The AI Price Divide: Who Gets the Best Models?
As frontier AI gets more expensive, not cheaper, a new inequality emerges
Every technology revolution was supposed to get cheaper over time. Computers shrank from room-sized machines to pocket devices. Internet access went from expensive luxury to basic utility. Cloud storage dropped from dollars per gigabyte to cents.
AI is different.
The newest frontier models are getting more expensive, not cheaper. Anthropic's leaked Claude Mythos (code-named "Capybara") sits above Opus in a new pricing tier. OpenAI's o1-pro costs $150 per million input tokens — ten times Claude Opus. The best AI is becoming a luxury product.
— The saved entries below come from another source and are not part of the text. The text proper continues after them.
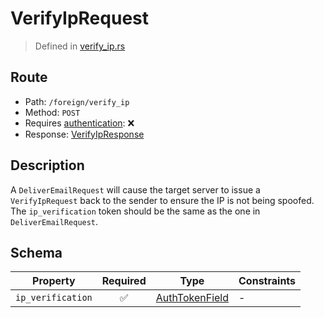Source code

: # VerifyIpRequest
> Defined in [verify_ip.rs](../../../../../interface/src/interface/routes/foreign/verify_ip.rs)

## Route
- Path: `/foreign/verify_ip`
- Method: `POST`
- Requires [authentication](../../../../Flows/Authentication%20Flow.md): ❌
- Response: [VerifyIpResponse](VerifyIpResponse.md)

## Description
A `DeliverEmailRequest` will cause the target server to issue a `VerifyIpRequest` back
to the sender to ensure the IP is not being spoofed. The `ip_verification` token should be
the same as the one in `DeliverEmailRequest`.

## Schema

| Property | Required | Type | Constraints |
| --- | :---: | --- | --- |
| `ip_verification` | ✅ | [AuthTokenField](../../../fields/auth_token/AuthTokenField.md) |  -  |


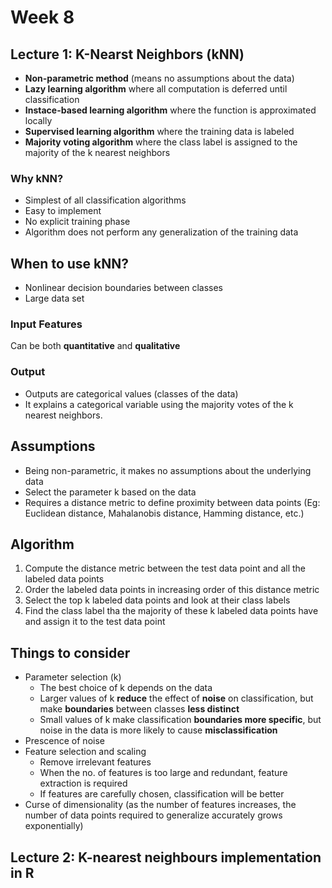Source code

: # Week 8

## Lecture 1: K-Nearst Neighbors (kNN)

- **Non-parametric method** (means no assumptions about the data)
- **Lazy learning algorithm** where all computation is deferred until classification
- **Instace-based learning algorithm** where the function is approximated locally
- **Supervised learning algorithm** where the training data is labeled
- **Majority voting algorithm** where the class label is assigned to the majority of the k nearest neighbors

### Why kNN?

- Simplest of all classification algorithms
- Easy to implement
- No explicit training phase
- Algorithm does not perform any generalization of the training data

## When to use kNN?

- Nonlinear decision boundaries between classes
- Large data set

### Input Features

Can be both **quantitative** and **qualitative**

### Output

- Outputs are categorical values (classes of the data)
- It explains a categorical variable using the majority votes of the k nearest neighbors.

## Assumptions

- Being non-parametric, it makes no assumptions about the underlying data
- Select the parameter k based on the data
- Requires a distance metric to define proximity between data points (Eg: Euclidean distance, Mahalanobis distance, Hamming distance, etc.)

## Algorithm

1. Compute the distance metric between the test data point and all the labeled data points
2. Order the labeled data points in increasing order of this distance metric
3. Select the top k labeled data points and look at their class labels
4. Find the class label tha the majority of these k labeled data points have and assign it to the test data point

## Things to consider

- Parameter selection (k)
  - The best choice of k depends on the data
  - Larger values of k **reduce** the effect of **noise** on classification, but make **boundaries** between classes **less distinct**
  - Small values of k make classification **boundaries more specific**, but noise in the data is more likely to cause **misclassification**
- Prescence of noise
- Feature selection and scaling
  - Remove irrelevant features
  - When the no. of features is too large and redundant, feature extraction is required
  - If features are carefully chosen, classification will be better
- Curse of dimensionality (as the number of features increases, the number of data points required to generalize accurately grows exponentially)

## Lecture 2: K-nearest neighbours implementation in R
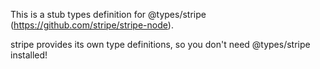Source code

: This is a stub types definition for @types/stripe (https://github.com/stripe/stripe-node).

stripe provides its own type definitions, so you don't need @types/stripe installed!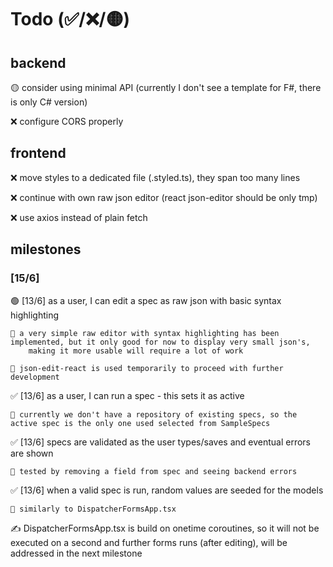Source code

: ﻿# Todo (✅/❌/🟡)

## backend

🟡 consider using minimal API (currently I don't see a template for F#, there is only C# version)

❌ configure CORS properly

## frontend

❌ move styles to a dedicated file (.styled.ts), they span too many lines

❌ continue with own raw json editor (react json-editor should be only tmp)

❌ use axios instead of plain fetch

## milestones
### [15/6]

🟢 [13/6] as a user, I can edit a spec as raw json with basic syntax highlighting 

    💬 a very simple raw editor with syntax highlighting has been implemented, but it only good for now to display very small json's, 
        making it more usable will require a lot of work

    📌 json-edit-react is used temporarily to proceed with further development

✅ [13/6] as a user, I can run a spec - this sets it as active

    💬 currently we don't have a repository of existing specs, so the active spec is the only one used selected from SampleSpecs

✅ [13/6] specs are validated as the user types/saves and eventual errors are shown

    💬 tested by removing a field from spec and seeing backend errors

✅ [13/6] when a valid spec is run, random values are seeded for the models

    💬 similarly to DispatcherFormsApp.tsx

✍️ DispatcherFormsApp.tsx is build on onetime coroutines, so it will not be executed on a second and further forms runs (after editing),
   will be addressed in the next milestone
    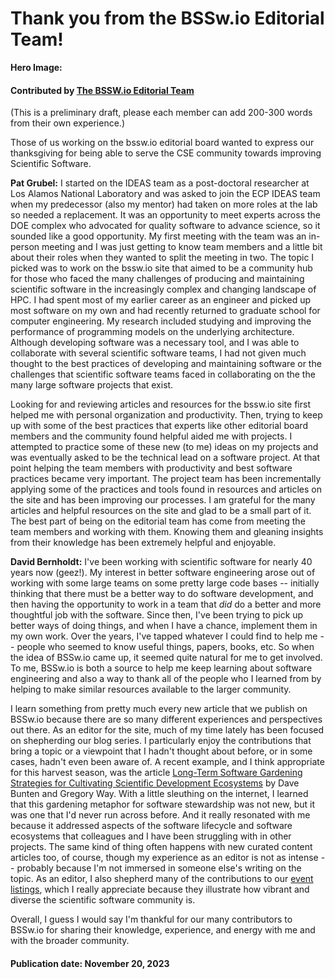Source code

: # Thank you from the BSSw.io Editorial Team!

**Hero Image:**


#### Contributed by [The BSSW.io Editorial Team](https://bssw.io/pages/team)

(This is a preliminary draft, please each member can add 200-300 words from their own experience.)

Those of us working on the bssw.io editorial board wanted to express our thanksgiving for being able to serve the CSE community towards improving Scientific Software.

**Pat Grubel:** I started on the IDEAS team as a post-doctoral researcher at Los Alamos National Laboratory and was asked to join the ECP IDEAS team when my predecessor (also my mentor) had taken on more roles at the lab so needed a replacement.
It was an opportunity to meet experts across the DOE complex who advocated for quality software to advance science, so it sounded like a good opportunity.
My first meeting with the team was an in-person meeting and I was just getting to know team members and a little bit about their roles when they wanted to split the meeting in two.
The topic I picked was to work on the bssw.io site that aimed to be a community hub for those who faced the many challenges of producing and maintaining scientific software in the increasingly complex and changing landscape of HPC.
I had spent most of my earlier career as an engineer and picked up most software on my own and had recently returned to graduate school for computer engineering.
My research included studying and improving the performance of programming models on the underlying architecture.
Although developing software was a necessary tool, and I was able to collaborate with several scientific software teams, I had not given much thought to the best practices of developing and maintaining software or the challenges that scientific software teams faced in collaborating on the the many large software projects that exist.

Looking for and reviewing articles and resources for the bssw.io site first helped me with personal organization and productivity.
Then, trying to keep up with some of the best practices that experts like other editorial board members and the community found helpful aided me with projects.
I attempted to practice some of these new (to me) ideas on my projects and was eventually asked to be the technical lead on a software project.
At that point helping the team members with productivity and best software practices became very important.
The project team has been incrementally applying some of the practices and tools found in resources and articles on the site and has been improving our processes.
I am grateful for the many articles and helpful resources on the site and glad to be a small part of it.
The best part of being on the editorial team has come from meeting the team members and working with them.
Knowing them and gleaning insights from their knowledge has been extremely helpful and enjoyable.

**David Bernholdt:** I've been working with scientific software for nearly 40 years now (geez!).  My interest in better software engineering arose out of working with some large teams on some pretty large code bases -- initially thinking that there must be a better way to do software development, and then having the opportunity to work in a team that *did* do a better and more thoughtful job with the software.  Since then, I've been trying to pick up better ways of doing things, and when I have a chance, implement them in my own work.  Over the years, I've tapped whatever I could find to help me -- people who seemed to know useful things, papers, books, etc.  So when the idea of BSSw.io came up, it seemed quite natural for me to get involved.  To me, BSSw.io is both a source to help me keep learning about software engineering and also a way to thank all of the people who I learned from by helping to make similar resources available to the larger community.

I learn something from pretty much every new article that we publish on BSSw.io because there are so many different experiences and perspectives out there.  As an editor for the site, much of my time lately has been focused on shepherding our blog series.  I particularly enjoy the contributions that bring a topic or a viewpoint that I hadn't thought about before, or in some cases, hadn't even been aware of.  A recent example, and I think appropriate for this harvest season, was the article [Long-Term Software Gardening Strategies for Cultivating Scientific Development Ecosystems](https://bssw.io/blog_posts/long-term-software-gardening-strategies-for-cultivating-scientific-development-ecosystems) by Dave Bunten and Gregory Way.  With a little sleuthing on the internet, I learned that this gardening metaphor for software stewardship was not new, but it was one that I'd never run across before.  And it really resonated with me because it addressed aspects of the software lifecycle and software ecosystems that colleagues and I have been struggling with in other projects.  The same kind of thing often happens with new curated content articles too, of course, though my experience as an editor is not as intense -- probably because I'm not immersed in someone else's writing on the topic.  As an editor, I also shepherd many of the contributions to our [event listings](https://bssw.io/events), which I really appreciate because they illustrate how vibrant and diverse the scientific software community is.

Overall, I guess I would say I'm thankful for our many contributors to BSSw.io for sharing their knowledge, experience, and energy with me and with the broader community.

#### Publication date: November 20, 2023

<!---
Publish: yes
RSS update: 2023-11-22
Categories: collaboration
Topics: strategies for more effective teams
Tags: bssw-blog-article
Level: 2
Prerequisites: default
Aggregate: none
--->
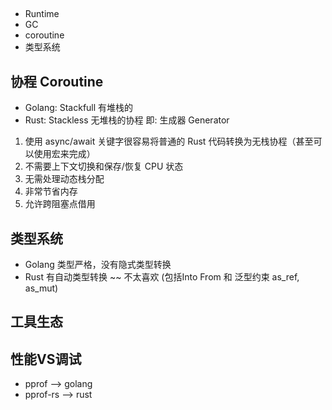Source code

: ## 
* Runtime
* GC
* coroutine
* 类型系统



## 协程 Coroutine

* Golang: Stackfull 有堆栈的
* Rust: Stackless 无堆栈的协程 即: 生成器 Generator


1. 使用 async/await 关键字很容易将普通的 Rust 代码转换为无栈协程（甚至可以使用宏来完成）
2. 不需要上下文切换和保存/恢复 CPU 状态
3. 无需处理动态栈分配
4. 非常节省内存
5. 允许跨阻塞点借用



## 类型系统

* Golang 类型严格，没有隐式类型转换
* Rust 有自动类型转换  ~~ 不太喜欢 (包括Into From 和 泛型约束 as_ref, as_mut)



## 工具生态

## 性能VS调试

* pprof --> golang
* pprof-rs --> rust

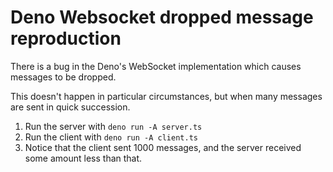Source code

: # Deno Websocket dropped message reproduction

There is a bug in the Deno's WebSocket implementation which causes messages to
be dropped.

This doesn't happen in particular circumstances, but when many messages are sent
in quick succession.

1. Run the server with `deno run -A server.ts`
2. Run the client with `deno run -A client.ts`
3. Notice that the client sent 1000 messages, and the server received some
   amount less than that.
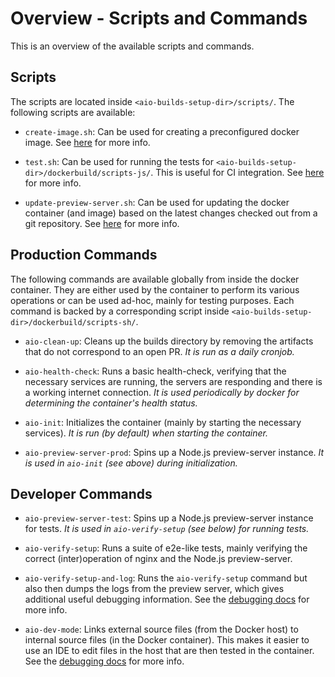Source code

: # Overview - Scripts and Commands


This is an overview of the available scripts and commands.


## Scripts
The scripts are located inside `<aio-builds-setup-dir>/scripts/`. The following scripts are
available:

- `create-image.sh`:
  Can be used for creating a preconfigured docker image.
  See [here](vm-setup--create-docker-image.md) for more info.

- `test.sh`:
  Can be used for running the tests for `<aio-builds-setup-dir>/dockerbuild/scripts-js/`. This is
  useful for CI integration. See [here](misc--integrate-with-ci.md) for more info.

- `update-preview-server.sh`:
  Can be used for updating the docker container (and image) based on the latest changes checked out
  from a git repository. See [here](vm-setup--update-docker-container.md) for more info.


## Production Commands
The following commands are available globally from inside the docker container. They are either used
by the container to perform its various operations or can be used ad-hoc, mainly for testing
purposes. Each command is backed by a corresponding script inside
`<aio-builds-setup-dir>/dockerbuild/scripts-sh/`.

- `aio-clean-up`:
  Cleans up the builds directory by removing the artifacts that do not correspond to an open PR.
  _It is run as a daily cronjob._

- `aio-health-check`:
  Runs a basic health-check, verifying that the necessary services are running, the servers are
  responding and there is a working internet connection.
  _It is used periodically by docker for determining the container's health status._

- `aio-init`:
  Initializes the container (mainly by starting the necessary services).
  _It is run (by default) when starting the container._

- `aio-preview-server-prod`:
  Spins up a Node.js preview-server instance.
  _It is used in `aio-init` (see above) during initialization._


## Developer Commands

- `aio-preview-server-test`:
  Spins up a Node.js preview-server instance for tests.
  _It is used in `aio-verify-setup` (see below) for running tests._

- `aio-verify-setup`:
  Runs a suite of e2e-like tests, mainly verifying the correct (inter)operation of nginx and the
  Node.js preview-server.

- `aio-verify-setup-and-log`:
  Runs the `aio-verify-setup` command but also then dumps the logs from the preview server, which
  gives additional useful debugging information. See the [debugging docs](misc--debug-docker-container.md)
  for more info.

- `aio-dev-mode`:
  Links external source files (from the Docker host) to internal source files (in the Docker
  container). This makes it easier to use an IDE to edit files in the host that are then
  tested in the container. See the [debugging docs](misc--debug-docker-container.md) for more info.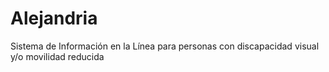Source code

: # Alejandria
Sistema de Información en la Línea para personas con discapacidad visual y/o movilidad reducida

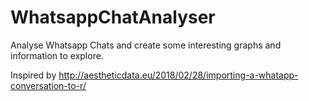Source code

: # WhatsappChatAnalyser
Analyse Whatsapp Chats and create some interesting graphs and information to explore.

Inspired by http://aestheticdata.eu/2018/02/28/importing-a-whatapp-conversation-to-r/

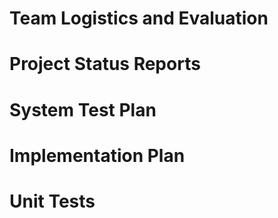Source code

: # Team Logistics and Evaluation

# Project Status Reports

# System Test Plan

# Implementation Plan

# Unit Tests
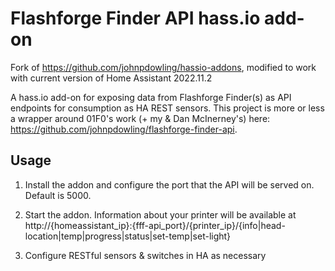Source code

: # Flashforge Finder API hass.io add-on
Fork of https://github.com/johnpdowling/hassio-addons, modified to work with current version of Home Assistant 2022.11.2

A hass.io add-on for exposing data from Flashforge Finder(s) as API endpoints for consumption as HA REST sensors. This project is more or less a wrapper around 01F0's work (+ my & Dan McInerney's) here: https://github.com/johnpdowling/flashforge-finder-api.

## Usage
1) Install the addon and configure the port that the API will be served on. Default is 5000.

2) Start the addon. Information about your printer will be available at http://{homeassistant_ip}:{fff-api_port}/{printer_ip}/{info|head-location|temp|progress|status|set-temp|set-light}

3) Configure RESTful sensors & switches in HA as necessary
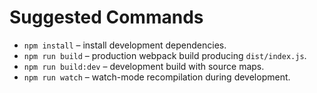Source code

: # Suggested Commands
- `npm install` – install development dependencies.
- `npm run build` – production webpack build producing `dist/index.js`.
- `npm run build:dev` – development build with source maps.
- `npm run watch` – watch-mode recompilation during development.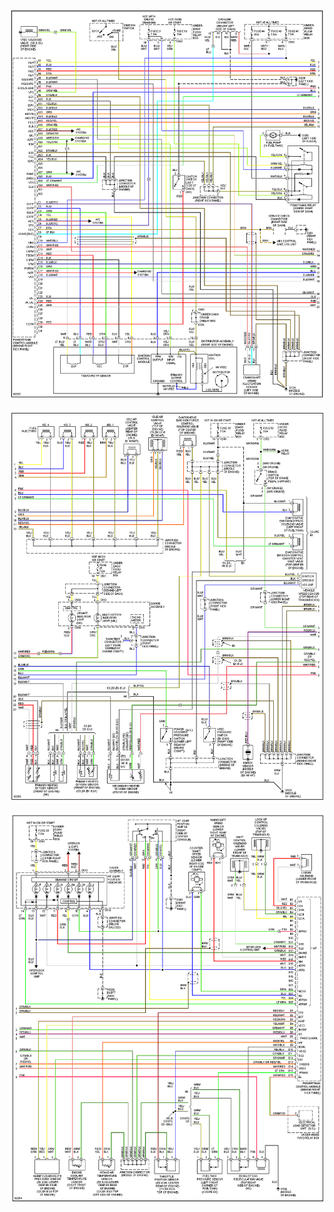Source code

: ![x](OEM-Docs/Honda/1996-civic-ex-1.png)

![x](OEM-Docs/Honda/1996-civic-ex-2.png)

![x](OEM-Docs/Honda/1996-civic-ex-3.png)

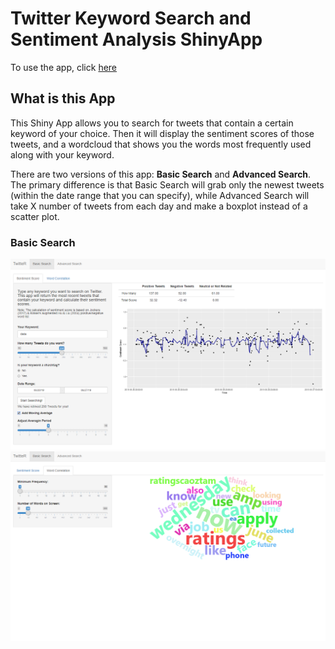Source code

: # Twitter Keyword Search and Sentiment Analysis ShinyApp

To use the app, click [here](https://kevinch0810zxc.shinyapps.io/TwitteR/)

## What is this App
This Shiny App allows you to search for tweets that contain a certain keyword of your choice. Then it will display the sentiment scores of those tweets, and a wordcloud that shows you the words most frequently used along with your keyword.

There are two versions of this app: **Basic Search** and **Advanced Search**. The primary difference is that Basic Search will grab only the newest tweets (within the date range that you can specify), while Advanced Search will take X number of tweets from each day and make a boxplot instead of a scatter plot.

### Basic Search
![alt text](https://github.com/kevinch0810zxc/Twitter-Keyword/blob/master/basic1.png)
![alt text](https://github.com/kevinch0810zxc/Twitter-Keyword/blob/master/basic2.png)
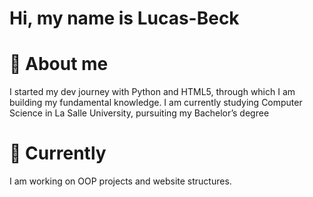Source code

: # Hi, my name is Lucas-Beck

# 👋 About me
I started my dev journey with Python and HTML5, through which I am building my fundamental knowledge. I am currently studying Computer Science in La Salle University, pursuiting my Bachelor’s degree


# 🌱 Currently

I am working on OOP projects and website structures.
This creates a divide that didn't exist in previous technology revolutions: the rich get better intelligence, while everyone else gets last year's model. And that has profound implications for education, work, and the economy.
The New AI Pricing Ladder (March 2026)
| Tier | Model | Input $/1M | Output $/1M |
|---|---|---|---|
| Ultra | OpenAI o1-pro | $150 | $600 |
| Frontier | Claude Capybara (Mythos) | TBD (above Opus) | TBD |
| Frontier | Claude Opus 4 | $15 | $75 |
| Frontier | GPT-5.4 | $2.50-5.00 | $15-22.50 |
| Mid | Claude Sonnet 4 | $3 | $15 |
| Mid | GPT-5 / GPT-4o | $1.25-2.50 | $10 |
| Budget | Claude Haiku 3.5 | $0.80 | $4 |
| Budget | GPT-5 Nano | $0.05 | $0.40 |
Source: Anthropic, OpenAI pricing pages, March 2026
The Frontier Isn't Coming Down
In previous technology cycles, early adopters paid a premium, then costs dropped as manufacturing scaled and competition increased. The first flat-screen TV cost $15,000. Within a decade, you could get one for $300.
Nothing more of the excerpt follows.